Disability justice is being in the body you have, and Piepzna-Samarasinha demonstrated this by inviting the audience to do what they needed to do during the talk—whether that was get up and stretch, or use the restroom—without waiting for permission. They named two colleagues who died before their books were out, and called on the publishing industry to center disabled lives and disabled literature, and in the process, change the world. In that transformed world, those people would have had their books in print while they were still alive, because they could have overcome the challenges of multi-marginalized identities that sometimes create hurdles in getting projects accepted, revised, and produced.

Piepzna-Samarasinha then invited attendees to close their eyes and picture who they think of when they imagine disabled writers and literature. How many of the listeners actually knew any disabled writers or their works? She acknowledged that many people may only think of her, or perhaps of mostly white disability studies scholars, or they may be wondering if a certain identity counts as “disabled.” There are few formal classes that focus on disabled literature, and the disabilities of some well-known authors aren’t always recognized. Poet Audrey Lorde, she pointed out, was born blind and died of cancer. Piepzna-Samarasinha gave a fantastic genealogy of writers who were or are disabled, and often queer and of color as well. Being aware of this rich literature can help publishers recognize and support disabled authors and their readers, too. If we realize that disabled people make up between 20% and 40% of the world’s population at any one time, and we’ve just had a global disability event with the COVID pandemic, “crip realities are something that almost everyone is dealing with.” The market is substantial.
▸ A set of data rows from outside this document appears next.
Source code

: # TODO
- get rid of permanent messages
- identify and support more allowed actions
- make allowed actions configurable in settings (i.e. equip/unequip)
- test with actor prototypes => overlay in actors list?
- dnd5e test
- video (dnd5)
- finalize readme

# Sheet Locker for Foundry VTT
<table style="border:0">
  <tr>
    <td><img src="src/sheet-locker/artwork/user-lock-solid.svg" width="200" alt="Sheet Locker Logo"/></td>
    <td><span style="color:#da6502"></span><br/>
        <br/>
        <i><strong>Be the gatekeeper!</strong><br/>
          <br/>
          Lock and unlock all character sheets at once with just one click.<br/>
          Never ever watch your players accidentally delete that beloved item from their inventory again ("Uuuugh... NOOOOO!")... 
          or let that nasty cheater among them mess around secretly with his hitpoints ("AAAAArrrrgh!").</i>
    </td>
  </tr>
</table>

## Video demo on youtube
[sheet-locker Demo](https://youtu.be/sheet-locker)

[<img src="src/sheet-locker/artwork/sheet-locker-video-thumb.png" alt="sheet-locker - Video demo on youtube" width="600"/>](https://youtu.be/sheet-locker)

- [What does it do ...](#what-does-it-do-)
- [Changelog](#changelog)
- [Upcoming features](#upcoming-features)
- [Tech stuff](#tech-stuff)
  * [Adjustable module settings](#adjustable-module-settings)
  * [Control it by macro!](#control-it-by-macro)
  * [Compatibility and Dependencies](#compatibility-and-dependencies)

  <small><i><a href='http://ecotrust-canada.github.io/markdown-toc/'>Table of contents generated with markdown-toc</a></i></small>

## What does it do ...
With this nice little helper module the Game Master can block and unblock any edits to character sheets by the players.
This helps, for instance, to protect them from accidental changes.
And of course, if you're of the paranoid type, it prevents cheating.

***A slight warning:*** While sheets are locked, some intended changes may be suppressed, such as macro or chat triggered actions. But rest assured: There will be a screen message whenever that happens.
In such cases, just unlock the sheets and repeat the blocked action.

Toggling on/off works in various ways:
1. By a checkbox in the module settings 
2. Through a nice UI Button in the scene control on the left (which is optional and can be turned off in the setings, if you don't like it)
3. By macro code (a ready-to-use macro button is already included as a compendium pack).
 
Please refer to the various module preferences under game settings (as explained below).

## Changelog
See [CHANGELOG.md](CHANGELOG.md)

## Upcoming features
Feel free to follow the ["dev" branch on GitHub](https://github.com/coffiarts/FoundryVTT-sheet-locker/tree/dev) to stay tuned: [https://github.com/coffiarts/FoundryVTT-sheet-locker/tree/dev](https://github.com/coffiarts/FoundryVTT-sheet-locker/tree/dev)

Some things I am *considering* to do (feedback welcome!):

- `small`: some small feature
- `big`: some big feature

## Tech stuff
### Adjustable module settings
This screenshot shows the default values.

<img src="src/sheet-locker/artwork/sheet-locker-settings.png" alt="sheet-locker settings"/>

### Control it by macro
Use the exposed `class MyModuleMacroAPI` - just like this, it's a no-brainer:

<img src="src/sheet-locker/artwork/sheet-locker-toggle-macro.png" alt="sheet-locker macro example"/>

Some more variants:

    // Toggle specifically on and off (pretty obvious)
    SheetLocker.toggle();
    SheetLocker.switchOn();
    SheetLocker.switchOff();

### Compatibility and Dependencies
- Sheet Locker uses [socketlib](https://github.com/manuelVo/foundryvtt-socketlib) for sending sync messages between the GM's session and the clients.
Piepzna-Samarasinha shared several experiences to show how publishers can do better, reminding us that “it is all the small choices that change the cultural product that comes out.” For instance, editors should keep in mind that "my everyone is not your everyone" in identifying viable projects and coaching authors. Publishers should strive to use inclusive BISAC codes, for instance choosing a disability code instead of health. A cripped out publishing industry would include an author questionnaire that asks what an author’s access needs are, would be flexible in its editing processes to ensure the author can participate fully (for example, using Google Docs versus Word for copyedited files), and generally be open to small changes that can make a big difference. These tactics would help overcome ableism by normalizing accommodation for everyone’s comfort—‟accessibility” may turn out to be easier for us all.